Exercise details — Find all lines with the word "elimínase" in the material, then copy them.

*** Opening Data records ***

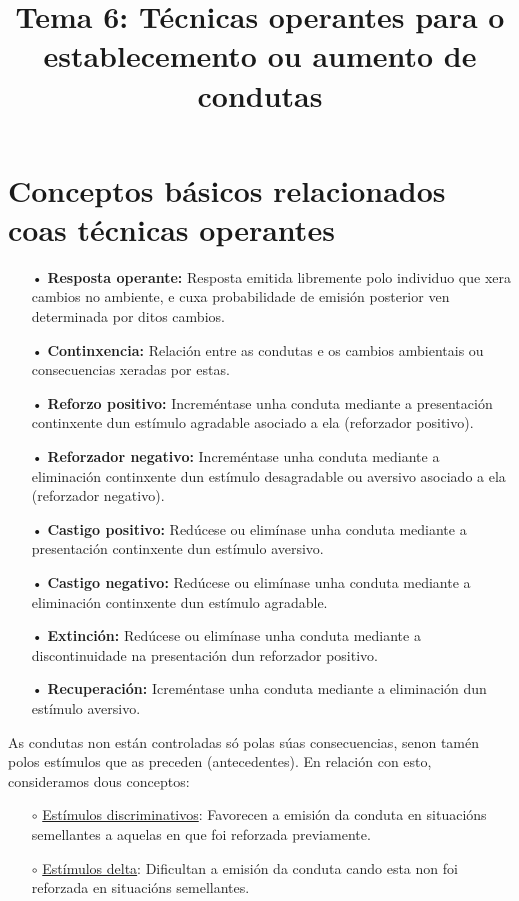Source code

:\documentclass[a4paper,11pt]{article}
\title{Tema 6: Técnicas operantes para o establecemento ou aumento de condutas}
\date{}
\begin{document}
   

\maketitle 

\section{Conceptos básicos relacionados coas técnicas operantes}
\begin{itemize}
	\item[•] \textbf{Resposta operante:} Resposta emitida libremente polo individuo que xera cambios 
	no ambiente, e cuxa probabilidade de emisión posterior ven determinada por ditos cambios.
	\item[•] \textbf{Continxencia:} Relación entre as condutas e os cambios ambientais ou 
	consecuencias xeradas por estas. 
	\item[•] \textbf{Reforzo positivo:} Increméntase unha conduta mediante a presentación continxente 
	dun estímulo agradable asociado a ela (reforzador positivo).
	\item[•] \textbf{Reforzador negativo:} Increméntase unha conduta mediante a eliminación 
	continxente dun estímulo desagradable ou aversivo asociado a ela (reforzador negativo).
	\item[•] \textbf{Castigo positivo:} Redúcese ou elimínase unha conduta mediante a presentación 
	continxente dun estímulo aversivo.
	\item[•] \textbf{Castigo negativo:} Redúcese ou elimínase unha conduta mediante a eliminación 
	continxente dun estímulo agradable.
	\item[•] \textbf{Extinción:} Redúcese ou elimínase unha conduta mediante a discontinuidade na 
	presentación dun reforzador positivo.
	\item[•] \textbf{Recuperación:} Icreméntase unha conduta mediante a eliminación dun estímulo 
	aversivo.
\end{itemize}

As condutas non están controladas só polas súas consecuencias, senon tamén polos estímulos que as preceden (antecedentes). En relación con esto, consideramos dous conceptos:
\begin{itemize}
	\item[$\circ$] \underline{Estímulos discriminativos}: Favorecen a emisión da conduta en 
	situacións semellantes a aquelas en que foi reforzada previamente.
	\item[$\circ$] \underline{Estímulos delta}: Dificultan a emisión da conduta cando esta non foi 
	reforzada en situacións semellantes.
\end{itemize}
\end{document}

*** Closing Data records ***

Solved exercise —
	\item[•] \textbf{Castigo positivo:} Redúcese ou elimínase unha conduta mediante a presentación 
	\item[•] \textbf{Castigo negativo:} Redúcese ou elimínase unha conduta mediante a eliminación 
	\item[•] \textbf{Extinción:} Redúcese ou elimínase unha conduta mediante a discontinuidade na 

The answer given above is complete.